Das ist ja wiederum das entsetzlich Negative, daß Künstler
ständig wie Bettler behandelt werden. Ein Künstler,
der auf Unabhängigkeit aus ist, kann sich natürlich
sagen, ich arbeite in irgendeinem Job und mache daneben Kunst,
dann braucht er vielleicht niemand. Musil hat ja auch als
Bibliothekar gearbeitet und eine Gesellschaft gegründet,
über die er Geld bezogen hat, damit er seine Bücher
schreiben konnte. Diesbezüglich gibt es von Seiten der
Künstler viele Erfindungen. Ohne solche Umwege und Einschränkungen
wird die Produktivität aber höher sein und professionelle
Partner werden sie weiter steigern.
Solche Überlegungen zur Kulturpolitik würden aber
schon im Kompetenzwirrwarr unserer Behörden so stark
abgeschwächt werden, daß sich vieles totläuft.
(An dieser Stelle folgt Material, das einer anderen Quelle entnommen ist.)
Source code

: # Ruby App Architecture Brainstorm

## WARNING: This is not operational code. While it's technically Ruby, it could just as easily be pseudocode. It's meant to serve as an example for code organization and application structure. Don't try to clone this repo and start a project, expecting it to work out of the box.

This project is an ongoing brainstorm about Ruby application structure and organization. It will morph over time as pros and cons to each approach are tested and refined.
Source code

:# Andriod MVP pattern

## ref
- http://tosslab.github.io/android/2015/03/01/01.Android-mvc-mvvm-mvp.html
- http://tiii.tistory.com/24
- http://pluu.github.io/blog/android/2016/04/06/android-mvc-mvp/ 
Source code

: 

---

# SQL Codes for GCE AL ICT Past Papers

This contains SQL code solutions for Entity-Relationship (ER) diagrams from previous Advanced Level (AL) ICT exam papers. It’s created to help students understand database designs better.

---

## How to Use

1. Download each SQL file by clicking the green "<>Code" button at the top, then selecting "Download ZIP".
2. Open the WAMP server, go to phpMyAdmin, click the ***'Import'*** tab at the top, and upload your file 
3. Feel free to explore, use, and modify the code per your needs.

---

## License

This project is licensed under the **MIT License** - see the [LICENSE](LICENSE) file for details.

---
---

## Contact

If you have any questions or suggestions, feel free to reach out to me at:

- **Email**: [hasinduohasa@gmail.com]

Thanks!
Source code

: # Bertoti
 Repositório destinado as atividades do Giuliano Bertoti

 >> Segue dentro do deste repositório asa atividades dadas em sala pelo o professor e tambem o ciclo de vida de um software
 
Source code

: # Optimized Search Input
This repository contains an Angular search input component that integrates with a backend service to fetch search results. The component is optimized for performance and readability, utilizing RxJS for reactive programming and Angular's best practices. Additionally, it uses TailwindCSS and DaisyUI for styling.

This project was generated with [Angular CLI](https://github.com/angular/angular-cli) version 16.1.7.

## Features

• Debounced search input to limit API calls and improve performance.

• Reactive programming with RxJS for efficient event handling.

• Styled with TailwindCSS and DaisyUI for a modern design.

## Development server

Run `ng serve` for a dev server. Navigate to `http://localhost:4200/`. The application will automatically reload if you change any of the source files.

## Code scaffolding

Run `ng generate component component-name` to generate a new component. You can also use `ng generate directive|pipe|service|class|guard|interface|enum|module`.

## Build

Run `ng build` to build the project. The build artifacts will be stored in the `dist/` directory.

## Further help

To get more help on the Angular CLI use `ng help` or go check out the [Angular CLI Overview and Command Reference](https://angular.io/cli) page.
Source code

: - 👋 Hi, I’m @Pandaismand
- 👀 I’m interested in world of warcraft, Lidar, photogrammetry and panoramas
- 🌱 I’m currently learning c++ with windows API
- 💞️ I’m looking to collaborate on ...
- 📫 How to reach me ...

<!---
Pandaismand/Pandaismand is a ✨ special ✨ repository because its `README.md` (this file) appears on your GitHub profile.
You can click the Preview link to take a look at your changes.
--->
Ansätze zu strukturellen Maßnahmen sind ja immer
wieder dagewesen.
Daher bin ich auch für eine Zentralisierung. Ich halte
es für ganz falsch, daß sich Österreich diese
riesige Aufteilung leistet. Das führt alles zur Inkompetenz.
Keiner fühlt sich mehr zuständig. Der eine erklärt,
das gehört ins Außenamt, der andere verweist einen
aufs Unterrichtsministerium. Die Museen wieder gehören
dem Wissenschaftsministerium. Wenn die Museen den Universitäten
angeschlossen wären, könnte ich mir das vorstellen.
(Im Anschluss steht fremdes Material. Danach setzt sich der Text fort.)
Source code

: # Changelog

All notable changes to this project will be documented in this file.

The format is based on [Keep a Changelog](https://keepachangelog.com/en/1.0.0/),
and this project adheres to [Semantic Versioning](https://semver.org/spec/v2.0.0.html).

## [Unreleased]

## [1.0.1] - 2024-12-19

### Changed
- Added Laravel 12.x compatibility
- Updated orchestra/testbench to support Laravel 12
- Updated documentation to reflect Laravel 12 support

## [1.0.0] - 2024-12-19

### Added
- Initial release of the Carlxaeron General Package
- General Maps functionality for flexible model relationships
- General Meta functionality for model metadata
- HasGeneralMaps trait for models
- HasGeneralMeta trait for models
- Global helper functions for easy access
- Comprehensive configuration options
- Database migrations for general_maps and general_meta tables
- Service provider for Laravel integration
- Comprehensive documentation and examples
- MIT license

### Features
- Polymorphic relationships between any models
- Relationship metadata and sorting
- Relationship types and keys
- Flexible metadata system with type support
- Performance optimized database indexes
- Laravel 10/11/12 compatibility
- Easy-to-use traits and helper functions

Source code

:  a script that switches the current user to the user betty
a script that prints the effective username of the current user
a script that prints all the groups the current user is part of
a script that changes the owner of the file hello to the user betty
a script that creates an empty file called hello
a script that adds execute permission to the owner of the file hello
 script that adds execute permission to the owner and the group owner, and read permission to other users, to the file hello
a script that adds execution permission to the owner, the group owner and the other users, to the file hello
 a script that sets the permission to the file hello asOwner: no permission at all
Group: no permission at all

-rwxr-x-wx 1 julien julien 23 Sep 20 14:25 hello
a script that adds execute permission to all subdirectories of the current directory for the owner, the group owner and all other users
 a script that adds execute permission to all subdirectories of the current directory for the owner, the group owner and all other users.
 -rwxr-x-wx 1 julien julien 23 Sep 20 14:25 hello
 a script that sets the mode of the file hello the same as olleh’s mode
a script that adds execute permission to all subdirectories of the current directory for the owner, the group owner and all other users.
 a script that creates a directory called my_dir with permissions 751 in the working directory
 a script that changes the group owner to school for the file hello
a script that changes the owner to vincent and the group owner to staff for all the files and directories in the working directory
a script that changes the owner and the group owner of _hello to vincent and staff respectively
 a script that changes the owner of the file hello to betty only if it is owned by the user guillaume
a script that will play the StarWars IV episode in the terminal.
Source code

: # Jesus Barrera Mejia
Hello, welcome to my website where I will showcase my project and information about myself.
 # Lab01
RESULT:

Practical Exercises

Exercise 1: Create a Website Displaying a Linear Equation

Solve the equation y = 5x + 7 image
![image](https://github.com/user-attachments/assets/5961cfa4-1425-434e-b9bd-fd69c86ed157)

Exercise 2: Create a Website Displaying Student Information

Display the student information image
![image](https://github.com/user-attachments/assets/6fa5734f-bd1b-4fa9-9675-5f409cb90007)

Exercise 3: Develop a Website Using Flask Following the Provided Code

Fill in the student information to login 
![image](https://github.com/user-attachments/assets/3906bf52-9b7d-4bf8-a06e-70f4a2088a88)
So aber nicht. Daß da sovieles unabhängig voneinander
läuft, ist jedenfalls völlig falsch.
Nach dieser Einkreisung der Problematik sind wir damit beim
engeren Thema, bei den Museen angelangt. "Der österreichische
Museumsführer" (von Dawid/Egg, 1985) weist annähernd
1.000 Museen aus; und zwar etwa 60 museale Einrichtungen des
Bundes, rund 90 der Länder, 300 von Städten und
Gemeinden, 60 kirchliche Institutionen und über 400,
getragen von Vereinen, Verbänden, Gesellschaften, Firmen,
Stiftungen, Privaten. Inklusive der uferlosen Zahl an museal
zu schützenden Kirchen, Schlössern, Burgen, historischen
Bauten, Denkmälern, Ruinen oder qualitätsvoller
neuerer Architektur und der unzähligen kleinen Heimatmuseen
ergäben sich abertausende Punkte in einer scheinbar musealisierten
Landschaft, die ansonsten jedweder Zerstörung ausgesetzt
ist. Die Museumsdebatte allerdings konzentriert sich auf die
großen Bundesmuseen und einige Initiativen in den Landeshauptstädten.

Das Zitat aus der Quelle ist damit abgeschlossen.